Vincent Ruocco from Manchester was arrested at Bogotá's El Dorado airport after the police found 9kg ofcocaine hidden in wooden pedicure files stashed in his luggage.
Colombian officials say the number of elderly people used as so-called "drug mules" nearly doubled in the last year. So far this year 47 people aged between 50 and 80 have been caught, with 14 of those over the age of 65. In 2018 33 were caught.
The numbers are likely to represent a fraction of the total number of elderly people used to smuggle drugs, many of whom go undetected.

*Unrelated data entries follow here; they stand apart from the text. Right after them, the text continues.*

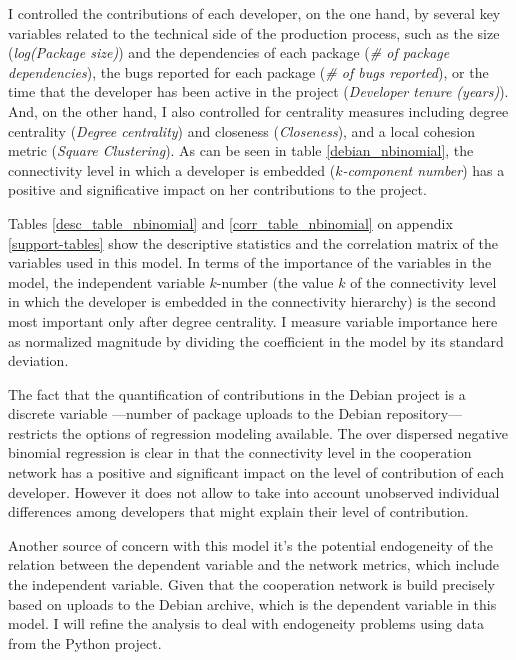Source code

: I controlled the contributions of each developer, on the one hand, by several key variables related to the technical side of the production process, such as the size (\emph{log(Package size)}) and the dependencies of each package (\emph{\# of package dependencies}), the bugs reported for each package (\emph{\# of bugs reported}), or the time that the developer has been active in the project (\emph{Developer tenure (years)}). And, on the other hand, I also controlled for centrality measures including degree centrality (\emph{Degree centrality}) and closeness (\emph{Closeness}), and a local cohesion metric (\emph{Square Clustering}). As can be seen in table \ref{debian_nbinomial}, the connectivity level in which a developer is embedded (\emph{$k$-component number}) has a positive and significative impact on her contributions to the project.



Tables \ref{desc_table_nbinomial} and \ref{corr_table_nbinomial} on appendix \ref{support-tables} show the descriptive statistics and the correlation matrix of the variables used in this model. In terms of the importance of the variables in the model, the independent variable $k$-number (the value $k$ of the connectivity level in which the developer is embedded in the connectivity hierarchy) is the second most important only after degree centrality. I measure variable importance here as normalized magnitude by dividing the coefficient in the model by its standard deviation.
 
The fact that the quantification of contributions in the Debian project is a discrete variable ---number of package uploads to the Debian repository--- restricts the options of regression modeling available. The over dispersed negative binomial regression is clear in that the connectivity level in the cooperation network has a positive and significant impact on the level of contribution of each developer. However it does not allow to take into account unobserved individual differences among developers that might explain their level of contribution.

Another source of concern with this model it's the potential endogeneity of the relation between the dependent variable and the network metrics, which include the independent variable. Given that the cooperation network is build precisely based on uploads to the Debian archive, which is the dependent variable in this model. I will refine the analysis to deal with endogeneity problems using data from the Python project. 

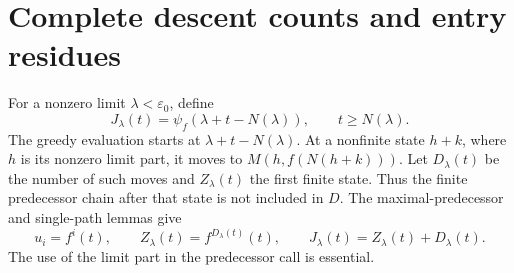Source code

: \section{Complete descent counts and entry residues}\label{sec:residues}

For a nonzero limit \(\lambda<\varepsilon_0\), define
\[
 J_\lambda(t)=\psi_f(\lambda+t-N(\lambda)),
 \qquad t\ge N(\lambda).
\]
The greedy evaluation starts at \(\lambda+t-N(\lambda)\).  At a
nonfinite state \(h+k\), where \(h\) is its nonzero limit part, it
moves to \(M(h,f(N(h+k)))\).  Let \(D_\lambda(t)\) be the number
of such moves and \(Z_\lambda(t)\) the first finite state.  Thus the
finite predecessor chain after that state is not included in \(D\).
The maximal-predecessor and single-path lemmas give
\begin{equation}\label{eq:terminal-decomposition}
 u_i=f^i(t),\qquad Z_\lambda(t)=f^{D_\lambda(t)}(t),\qquad
 J_\lambda(t)=Z_\lambda(t)+D_\lambda(t).
\end{equation}
The use of the limit part in the predecessor call is essential.

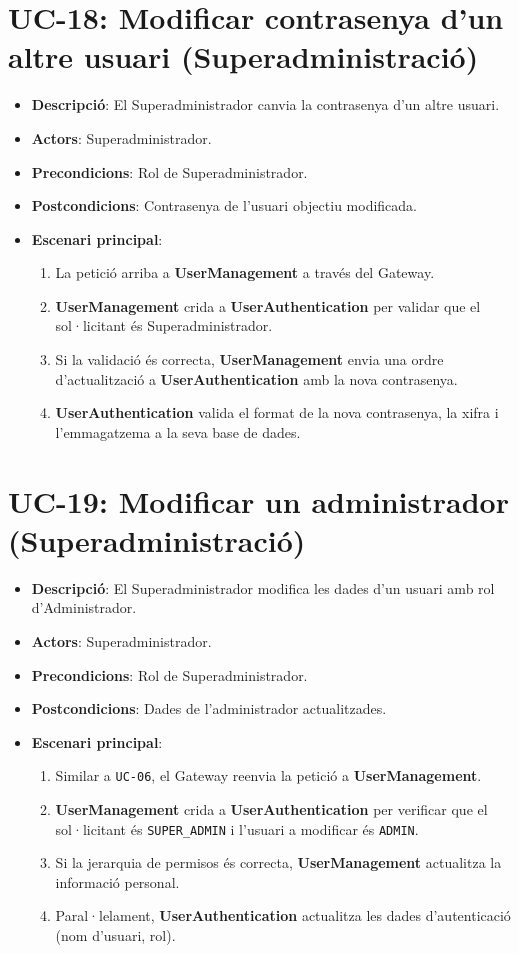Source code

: \section{UC-18: Modificar contrasenya d'un altre usuari (Superadministració)}
\begin{itemize}
    \item \textbf{Descripció}: El Superadministrador canvia la contrasenya d'un altre usuari.
    \item \textbf{Actors}: Superadministrador.
    \item \textbf{Precondicions}: Rol de Superadministrador.
    \item \textbf{Postcondicions}: Contrasenya de l'usuari objectiu modificada.
    \item \textbf{Escenari principal}:
    \begin{enumerate}
        \item La petició arriba a \textbf{UserManagement} a través del Gateway.
        \item \textbf{UserManagement} crida a \textbf{UserAuthentication} per validar que el sol·licitant és Superadministrador.
        \item Si la validació és correcta, \textbf{UserManagement} envia una ordre d'actualització a \textbf{UserAuthentication} amb la nova contrasenya.
        \item \textbf{UserAuthentication} valida el format de la nova contrasenya, la xifra i l'emmagatzema a la seva base de dades.
    \end{enumerate}
\end{itemize}

\section{UC-19: Modificar un administrador (Superadministració)}
\begin{itemize}
    \item \textbf{Descripció}: El Superadministrador modifica les dades d'un usuari amb rol d'Administrador.
    \item \textbf{Actors}: Superadministrador.
    \item \textbf{Precondicions}: Rol de Superadministrador.
    \item \textbf{Postcondicions}: Dades de l'administrador actualitzades.
    \item \textbf{Escenari principal}:
    \begin{enumerate}
        \item Similar a \texttt{UC-06}, el Gateway reenvia la petició a \textbf{UserManagement}.
        \item \textbf{UserManagement} crida a \textbf{UserAuthentication} per verificar que el sol·licitant és \texttt{SUPER\_ADMIN} i l'usuari a modificar és \texttt{ADMIN}.
        \item Si la jerarquia de permisos és correcta, \textbf{UserManagement} actualitza la informació personal.
        \item Paral·lelament, \textbf{UserAuthentication} actualitza les dades d'autenticació (nom d'usuari, rol).
    \end{enumerate}
\end{itemize}

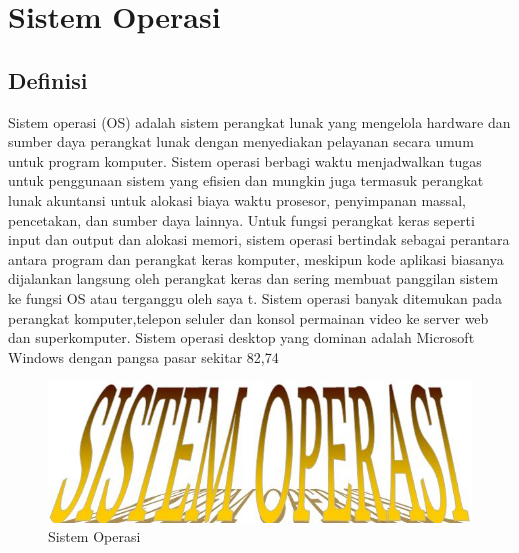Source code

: \section{Sistem Operasi}
	\subsection{Definisi}
		\begin{enumerate}
			Sistem operasi (OS) adalah sistem perangkat lunak yang mengelola hardware dan sumber daya perangkat lunak dengan menyediakan pelayanan secara umum untuk program komputer.
			Sistem operasi berbagi waktu menjadwalkan tugas untuk penggunaan sistem yang efisien dan mungkin juga termasuk perangkat lunak akuntansi untuk alokasi biaya waktu prosesor, penyimpanan massal, pencetakan, dan sumber daya lainnya.
			Untuk fungsi perangkat keras seperti input dan output dan alokasi memori, sistem operasi bertindak sebagai perantara antara program dan perangkat keras komputer, meskipun kode aplikasi biasanya dijalankan langsung oleh perangkat keras dan sering membuat panggilan sistem ke fungsi OS atau terganggu oleh saya t. Sistem operasi banyak ditemukan pada perangkat komputer,telepon seluler dan konsol permainan video ke server web dan superkomputer.
			Sistem operasi desktop yang dominan adalah Microsoft Windows dengan pangsa pasar sekitar 82,74%
		\end{enumerate}
	\begin{figure}[ht]
		\centerline{\includegraphics[width=1\textwidth]{figures/OS.JPG}}
		\caption{Sistem Operasi}
		\label{OS}
	\end{figure}


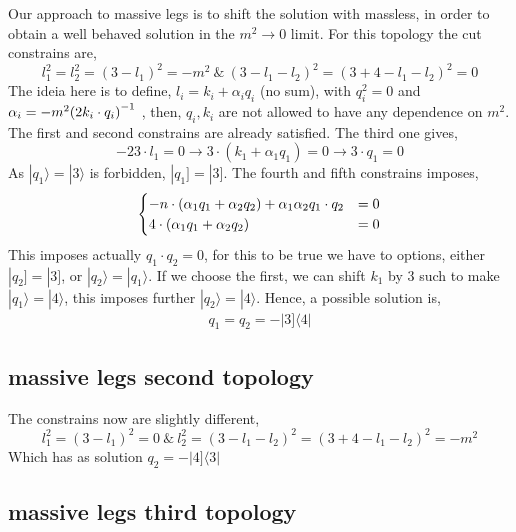 Our approach to massive legs is to shift the solution with massless, in order to obtain a well behaved solution in the 
$m^2\rightarrow0$ limit. For this topology the cut constrains are,
\[l_1^2=l_2^2=(3-l_1)^2=-m^2\ \&\ (3-l_1-l_2)^2=(3+4-l_1-l_2)^2=0\]
The ideia here is to define, $l_i=k_i+\alpha_i q_i$ (no sum), with $q_i^2=0$ and $\alpha_i=-m^2\qty(2k_i\cdot q_i)^{-1}$ , 
then, $q_i,k_i$ are not allowed to have any dependence on $m^2$. The first and second constrains are already satisfied. The third one gives,
\[-23\cdot l_1=0\rightarrow 3\cdot(k_1+\alpha_1 q_1)=0\rightarrow 3\cdot q_1=0\]
As $|q_1\rangle = |3\rangle$ is forbidden, $|q_1]=|3]$. The fourth and fifth constrains imposes,
\begin{align*}
    \begin{cases}
        -n\cdot\qty(\alpha_1 q_1+\alpha_2 q_2)+\alpha_1\alpha_2 q_1\cdot q_2&=0\\
        4\cdot \qty(\alpha_1 q_1+\alpha_2 q_2)&=0
    \end{cases}
\end{align*}
This imposes actually $q_1\cdot q_2=0$, for this to be true we have to options, either $|q_2]=|3]$, or $|q_2\rangle=|q_1\rangle$. If we choose the first, we can shift $k_1$ by $3$ such to 
make $|q_1\rangle=|4\rangle$, this imposes further $|q_2\rangle=|4\rangle$. Hence, a possible solution is,
\begin{align*}
    q_1=q_2=-|3]\langle 4|
\end{align*}

\subsection{massive legs second topology}

The constrains now are slightly different,
\[l_1^2=(3-l_1)^2=0\ \&\ l^2_2=(3-l_1-l_2)^2=(3+4-l_1-l_2)^2=-m^2\]
Which has as solution $q_2=-|4]\langle3|$

\subsection{massive legs third topology}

"These people represent a vulnerable section of society," Colonel Wilson Siza of Colombia's Antinarcotics police told The Telegraph.
But in Colombia, one of the reasons gangs use senior citizens to move their drugs is that they often get away with non-custodial sentences, according to the police. Pensioners convicted of crime are usually placed under house arrest or a temporary curfew.
"The risk for them is therefore considered to be less so it's easier to persuade them to try," said colonel Siza.
Very few drugs mules are repeat offenders, according to the Colombian authorities, but Mr Ruocco, who is currently in custody awaiting trial in Bogotá, had previously been detained at Heathrow airport after arriving on a flight from Togo with 2.5kg of cocaine in his luggage in 2014.
He was found not guilty of the offence in April 2015.
Approximately 70 per cent of the cocaine consumed globally comes from Colombia.
The country also seizes more cocaine than any other in the world, although the total amount of seizures dropped by 4.7 per cent, from 434.7 tons in 2017 to 414.5 tons in 2018.